Recorded data

-------

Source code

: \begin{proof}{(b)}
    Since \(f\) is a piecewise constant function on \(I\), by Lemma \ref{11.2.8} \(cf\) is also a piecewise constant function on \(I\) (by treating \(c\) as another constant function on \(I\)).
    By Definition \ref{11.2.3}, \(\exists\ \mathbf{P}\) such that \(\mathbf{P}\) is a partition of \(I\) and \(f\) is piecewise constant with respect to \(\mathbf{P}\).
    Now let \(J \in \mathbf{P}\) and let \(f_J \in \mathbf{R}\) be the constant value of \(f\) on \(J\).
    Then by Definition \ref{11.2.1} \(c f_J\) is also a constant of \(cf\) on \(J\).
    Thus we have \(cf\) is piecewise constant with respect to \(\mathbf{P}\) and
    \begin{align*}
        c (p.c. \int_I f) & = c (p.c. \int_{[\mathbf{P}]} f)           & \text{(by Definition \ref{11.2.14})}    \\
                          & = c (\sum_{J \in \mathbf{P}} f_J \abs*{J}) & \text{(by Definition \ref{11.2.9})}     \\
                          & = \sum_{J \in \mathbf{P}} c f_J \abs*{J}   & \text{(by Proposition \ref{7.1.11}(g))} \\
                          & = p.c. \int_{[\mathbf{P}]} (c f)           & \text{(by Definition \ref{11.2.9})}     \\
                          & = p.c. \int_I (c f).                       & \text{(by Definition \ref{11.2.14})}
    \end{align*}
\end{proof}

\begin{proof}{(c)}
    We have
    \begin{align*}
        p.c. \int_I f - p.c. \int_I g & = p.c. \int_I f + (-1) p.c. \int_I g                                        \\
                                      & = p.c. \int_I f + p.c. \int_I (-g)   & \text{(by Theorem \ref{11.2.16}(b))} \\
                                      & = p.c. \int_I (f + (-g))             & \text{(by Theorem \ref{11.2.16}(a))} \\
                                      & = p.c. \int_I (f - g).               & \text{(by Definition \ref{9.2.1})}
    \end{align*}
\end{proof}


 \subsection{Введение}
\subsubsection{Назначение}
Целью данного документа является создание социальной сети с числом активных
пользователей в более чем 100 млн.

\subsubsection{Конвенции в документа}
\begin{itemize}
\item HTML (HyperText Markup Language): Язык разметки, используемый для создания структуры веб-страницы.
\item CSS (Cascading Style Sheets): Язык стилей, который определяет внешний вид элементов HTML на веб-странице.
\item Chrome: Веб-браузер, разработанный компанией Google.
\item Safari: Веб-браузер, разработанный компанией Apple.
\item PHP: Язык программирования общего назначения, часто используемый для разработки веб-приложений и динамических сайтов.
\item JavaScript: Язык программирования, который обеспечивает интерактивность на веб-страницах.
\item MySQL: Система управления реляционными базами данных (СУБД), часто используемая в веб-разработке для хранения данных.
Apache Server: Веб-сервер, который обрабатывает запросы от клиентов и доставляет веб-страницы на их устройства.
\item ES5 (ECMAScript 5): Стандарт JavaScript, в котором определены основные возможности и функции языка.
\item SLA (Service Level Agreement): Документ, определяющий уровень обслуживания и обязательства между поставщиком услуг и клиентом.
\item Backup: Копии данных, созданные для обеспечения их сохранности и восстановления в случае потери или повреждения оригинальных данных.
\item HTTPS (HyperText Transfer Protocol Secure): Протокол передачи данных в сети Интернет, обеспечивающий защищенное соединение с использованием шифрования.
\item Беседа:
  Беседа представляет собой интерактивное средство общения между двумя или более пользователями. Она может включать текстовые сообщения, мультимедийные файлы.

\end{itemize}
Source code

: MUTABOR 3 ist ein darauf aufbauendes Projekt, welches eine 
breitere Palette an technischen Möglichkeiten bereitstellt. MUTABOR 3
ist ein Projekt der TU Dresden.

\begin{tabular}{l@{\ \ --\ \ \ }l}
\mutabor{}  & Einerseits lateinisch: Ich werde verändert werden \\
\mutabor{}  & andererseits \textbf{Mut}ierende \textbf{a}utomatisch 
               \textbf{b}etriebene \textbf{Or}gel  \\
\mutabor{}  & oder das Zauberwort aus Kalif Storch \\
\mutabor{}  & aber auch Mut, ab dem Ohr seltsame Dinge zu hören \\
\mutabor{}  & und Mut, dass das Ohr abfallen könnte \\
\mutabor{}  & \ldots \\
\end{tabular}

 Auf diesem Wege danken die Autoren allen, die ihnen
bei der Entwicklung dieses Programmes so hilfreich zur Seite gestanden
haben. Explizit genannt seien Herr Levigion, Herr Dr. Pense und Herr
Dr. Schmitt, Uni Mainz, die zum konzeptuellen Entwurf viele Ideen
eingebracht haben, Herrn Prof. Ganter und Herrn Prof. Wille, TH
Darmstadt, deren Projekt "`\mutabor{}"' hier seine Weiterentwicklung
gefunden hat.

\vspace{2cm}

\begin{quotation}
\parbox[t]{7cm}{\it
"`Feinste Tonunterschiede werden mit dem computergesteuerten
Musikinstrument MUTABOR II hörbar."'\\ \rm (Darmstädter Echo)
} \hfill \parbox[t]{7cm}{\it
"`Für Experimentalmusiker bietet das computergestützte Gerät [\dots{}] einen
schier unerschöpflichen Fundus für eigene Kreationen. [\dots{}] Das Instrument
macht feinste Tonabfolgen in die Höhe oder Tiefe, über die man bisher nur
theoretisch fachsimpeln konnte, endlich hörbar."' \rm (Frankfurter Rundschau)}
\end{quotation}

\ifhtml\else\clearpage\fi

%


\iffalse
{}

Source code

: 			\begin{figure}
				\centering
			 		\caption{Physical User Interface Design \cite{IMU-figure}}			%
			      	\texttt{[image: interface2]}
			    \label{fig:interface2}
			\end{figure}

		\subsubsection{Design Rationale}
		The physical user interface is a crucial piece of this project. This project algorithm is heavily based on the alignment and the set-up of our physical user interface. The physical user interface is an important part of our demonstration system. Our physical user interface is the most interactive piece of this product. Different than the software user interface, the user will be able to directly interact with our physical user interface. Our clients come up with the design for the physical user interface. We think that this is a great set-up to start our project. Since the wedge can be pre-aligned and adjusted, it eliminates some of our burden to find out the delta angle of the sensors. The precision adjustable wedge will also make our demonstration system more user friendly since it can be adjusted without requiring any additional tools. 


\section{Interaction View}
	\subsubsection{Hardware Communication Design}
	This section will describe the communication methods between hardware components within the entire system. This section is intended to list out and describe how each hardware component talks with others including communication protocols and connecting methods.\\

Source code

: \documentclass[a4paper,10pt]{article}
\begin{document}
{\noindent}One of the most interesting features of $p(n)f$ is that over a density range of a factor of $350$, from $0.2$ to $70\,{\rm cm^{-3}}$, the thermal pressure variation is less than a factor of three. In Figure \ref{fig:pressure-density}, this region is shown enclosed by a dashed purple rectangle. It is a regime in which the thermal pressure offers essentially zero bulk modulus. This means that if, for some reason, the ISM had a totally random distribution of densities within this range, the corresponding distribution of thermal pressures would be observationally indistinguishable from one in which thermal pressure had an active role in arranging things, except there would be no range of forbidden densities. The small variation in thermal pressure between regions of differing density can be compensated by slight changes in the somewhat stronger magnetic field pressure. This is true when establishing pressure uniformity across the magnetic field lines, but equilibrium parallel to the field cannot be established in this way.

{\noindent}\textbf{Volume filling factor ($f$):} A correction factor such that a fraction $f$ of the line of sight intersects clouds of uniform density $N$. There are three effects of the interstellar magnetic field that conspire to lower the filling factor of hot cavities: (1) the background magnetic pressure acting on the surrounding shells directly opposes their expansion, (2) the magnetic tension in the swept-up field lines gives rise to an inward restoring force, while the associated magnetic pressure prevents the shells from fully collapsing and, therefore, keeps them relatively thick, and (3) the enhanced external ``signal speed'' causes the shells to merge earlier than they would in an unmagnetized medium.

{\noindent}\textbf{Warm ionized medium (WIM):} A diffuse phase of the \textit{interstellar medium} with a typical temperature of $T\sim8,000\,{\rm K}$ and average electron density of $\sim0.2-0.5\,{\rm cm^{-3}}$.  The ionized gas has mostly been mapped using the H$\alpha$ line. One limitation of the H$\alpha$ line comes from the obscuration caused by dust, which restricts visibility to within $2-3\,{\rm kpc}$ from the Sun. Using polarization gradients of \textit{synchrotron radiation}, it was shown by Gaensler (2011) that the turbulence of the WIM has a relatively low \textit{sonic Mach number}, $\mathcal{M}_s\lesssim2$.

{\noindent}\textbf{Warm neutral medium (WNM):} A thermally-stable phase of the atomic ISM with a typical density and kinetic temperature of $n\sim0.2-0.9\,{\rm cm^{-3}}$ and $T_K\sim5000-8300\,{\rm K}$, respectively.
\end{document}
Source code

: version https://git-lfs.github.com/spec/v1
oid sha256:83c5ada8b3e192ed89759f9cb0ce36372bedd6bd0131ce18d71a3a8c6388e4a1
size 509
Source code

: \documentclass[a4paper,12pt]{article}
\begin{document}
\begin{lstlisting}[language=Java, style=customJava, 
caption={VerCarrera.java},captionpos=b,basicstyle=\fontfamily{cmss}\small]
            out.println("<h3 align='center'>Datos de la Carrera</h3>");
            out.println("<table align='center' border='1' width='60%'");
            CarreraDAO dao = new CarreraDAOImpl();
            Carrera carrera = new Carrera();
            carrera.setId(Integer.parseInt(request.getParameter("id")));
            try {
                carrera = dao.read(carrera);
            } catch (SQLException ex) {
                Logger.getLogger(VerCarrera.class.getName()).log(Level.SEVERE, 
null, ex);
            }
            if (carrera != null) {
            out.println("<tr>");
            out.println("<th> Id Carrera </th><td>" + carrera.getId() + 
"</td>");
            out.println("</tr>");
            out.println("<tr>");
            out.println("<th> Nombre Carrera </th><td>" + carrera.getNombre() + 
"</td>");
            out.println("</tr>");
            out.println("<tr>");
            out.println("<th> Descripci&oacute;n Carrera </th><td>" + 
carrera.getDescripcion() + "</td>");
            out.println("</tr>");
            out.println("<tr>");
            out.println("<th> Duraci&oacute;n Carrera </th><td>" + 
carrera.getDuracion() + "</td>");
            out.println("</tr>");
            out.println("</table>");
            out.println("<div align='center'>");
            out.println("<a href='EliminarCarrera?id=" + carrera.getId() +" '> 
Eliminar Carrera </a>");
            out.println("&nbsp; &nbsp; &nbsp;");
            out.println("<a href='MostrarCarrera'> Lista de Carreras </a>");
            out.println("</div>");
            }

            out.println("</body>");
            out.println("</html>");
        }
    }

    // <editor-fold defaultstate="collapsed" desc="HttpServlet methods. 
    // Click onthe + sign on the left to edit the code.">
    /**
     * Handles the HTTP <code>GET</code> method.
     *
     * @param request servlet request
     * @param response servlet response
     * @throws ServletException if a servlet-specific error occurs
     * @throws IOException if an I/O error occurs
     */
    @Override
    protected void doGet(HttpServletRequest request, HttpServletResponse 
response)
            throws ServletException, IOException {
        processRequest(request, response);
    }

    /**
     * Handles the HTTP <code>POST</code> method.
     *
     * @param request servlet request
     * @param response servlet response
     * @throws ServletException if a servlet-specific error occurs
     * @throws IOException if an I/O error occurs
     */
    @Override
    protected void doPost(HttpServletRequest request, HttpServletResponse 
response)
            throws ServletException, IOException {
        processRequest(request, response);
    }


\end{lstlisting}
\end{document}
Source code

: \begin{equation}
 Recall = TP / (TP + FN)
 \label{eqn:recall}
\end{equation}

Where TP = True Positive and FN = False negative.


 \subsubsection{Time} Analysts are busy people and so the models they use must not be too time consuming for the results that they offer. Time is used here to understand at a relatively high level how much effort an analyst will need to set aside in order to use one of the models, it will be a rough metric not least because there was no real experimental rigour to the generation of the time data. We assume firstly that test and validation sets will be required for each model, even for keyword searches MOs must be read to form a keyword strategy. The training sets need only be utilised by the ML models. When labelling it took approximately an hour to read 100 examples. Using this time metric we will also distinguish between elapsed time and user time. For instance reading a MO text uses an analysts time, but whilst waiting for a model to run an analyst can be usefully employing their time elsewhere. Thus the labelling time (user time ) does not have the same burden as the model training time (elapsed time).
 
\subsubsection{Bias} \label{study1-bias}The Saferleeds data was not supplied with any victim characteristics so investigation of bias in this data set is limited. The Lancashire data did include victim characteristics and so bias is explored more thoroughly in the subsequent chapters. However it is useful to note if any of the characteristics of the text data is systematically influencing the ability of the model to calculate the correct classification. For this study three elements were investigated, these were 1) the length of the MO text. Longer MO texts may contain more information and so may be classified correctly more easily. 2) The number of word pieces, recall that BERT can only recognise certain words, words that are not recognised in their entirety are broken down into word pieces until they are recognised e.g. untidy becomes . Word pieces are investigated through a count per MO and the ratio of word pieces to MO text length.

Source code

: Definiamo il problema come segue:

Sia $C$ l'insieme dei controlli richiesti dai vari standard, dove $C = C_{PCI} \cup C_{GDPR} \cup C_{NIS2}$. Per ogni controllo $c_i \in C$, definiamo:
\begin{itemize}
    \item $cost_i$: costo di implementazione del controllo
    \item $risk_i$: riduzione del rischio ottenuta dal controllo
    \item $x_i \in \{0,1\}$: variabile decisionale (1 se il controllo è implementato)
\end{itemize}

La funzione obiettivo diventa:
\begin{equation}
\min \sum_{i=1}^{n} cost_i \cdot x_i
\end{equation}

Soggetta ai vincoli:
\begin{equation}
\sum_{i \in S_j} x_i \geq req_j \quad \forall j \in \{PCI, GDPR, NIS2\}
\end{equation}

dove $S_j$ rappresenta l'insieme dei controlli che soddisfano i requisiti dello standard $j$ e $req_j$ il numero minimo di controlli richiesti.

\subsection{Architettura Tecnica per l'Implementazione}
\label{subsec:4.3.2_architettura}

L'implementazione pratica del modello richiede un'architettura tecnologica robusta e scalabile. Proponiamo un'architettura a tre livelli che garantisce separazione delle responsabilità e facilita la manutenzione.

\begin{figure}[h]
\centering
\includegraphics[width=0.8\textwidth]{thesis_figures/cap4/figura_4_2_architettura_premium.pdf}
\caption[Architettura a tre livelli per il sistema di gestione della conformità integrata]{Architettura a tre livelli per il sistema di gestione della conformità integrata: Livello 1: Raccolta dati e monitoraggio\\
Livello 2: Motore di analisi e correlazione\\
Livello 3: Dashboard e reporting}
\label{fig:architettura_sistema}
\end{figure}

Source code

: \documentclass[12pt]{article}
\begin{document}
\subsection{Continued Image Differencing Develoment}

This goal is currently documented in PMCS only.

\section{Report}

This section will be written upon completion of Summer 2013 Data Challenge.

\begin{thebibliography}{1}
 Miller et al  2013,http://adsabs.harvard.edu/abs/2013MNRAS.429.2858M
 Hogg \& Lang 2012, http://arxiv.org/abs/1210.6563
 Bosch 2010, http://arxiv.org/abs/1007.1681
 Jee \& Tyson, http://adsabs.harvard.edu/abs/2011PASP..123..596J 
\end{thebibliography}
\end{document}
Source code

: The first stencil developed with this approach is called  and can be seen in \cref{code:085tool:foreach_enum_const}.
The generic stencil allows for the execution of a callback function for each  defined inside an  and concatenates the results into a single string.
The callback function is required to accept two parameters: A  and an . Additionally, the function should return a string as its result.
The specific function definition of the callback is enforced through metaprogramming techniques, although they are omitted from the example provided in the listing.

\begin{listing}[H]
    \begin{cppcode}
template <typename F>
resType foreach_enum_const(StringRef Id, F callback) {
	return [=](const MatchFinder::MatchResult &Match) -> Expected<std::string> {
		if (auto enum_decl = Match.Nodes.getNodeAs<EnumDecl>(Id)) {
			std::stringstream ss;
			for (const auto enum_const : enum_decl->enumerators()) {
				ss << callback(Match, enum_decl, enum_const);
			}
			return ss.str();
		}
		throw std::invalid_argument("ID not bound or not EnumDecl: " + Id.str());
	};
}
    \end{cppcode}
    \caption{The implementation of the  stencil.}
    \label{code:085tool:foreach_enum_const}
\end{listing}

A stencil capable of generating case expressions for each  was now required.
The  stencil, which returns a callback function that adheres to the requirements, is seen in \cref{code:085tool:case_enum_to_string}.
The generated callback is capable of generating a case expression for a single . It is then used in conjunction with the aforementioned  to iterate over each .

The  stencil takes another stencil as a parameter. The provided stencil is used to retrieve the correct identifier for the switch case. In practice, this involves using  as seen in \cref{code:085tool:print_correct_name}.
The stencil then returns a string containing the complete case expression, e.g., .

-------

*THE TASK:*
Copy each line above holding "caption".

*COMPLETED TASK:*
			 		\caption{Physical User Interface Design \cite{IMU-figure}}			%
caption={VerCarrera.java},captionpos=b,basicstyle=\fontfamily{cmss}\small]
\caption[Architettura a tre livelli per il sistema di gestione della conformità integrata]{Architettura a tre livelli per il sistema di gestione della conformità integrata: Livello 1: Raccolta dati e monitoraggio\\
    \caption{The implementation of the  stencil.}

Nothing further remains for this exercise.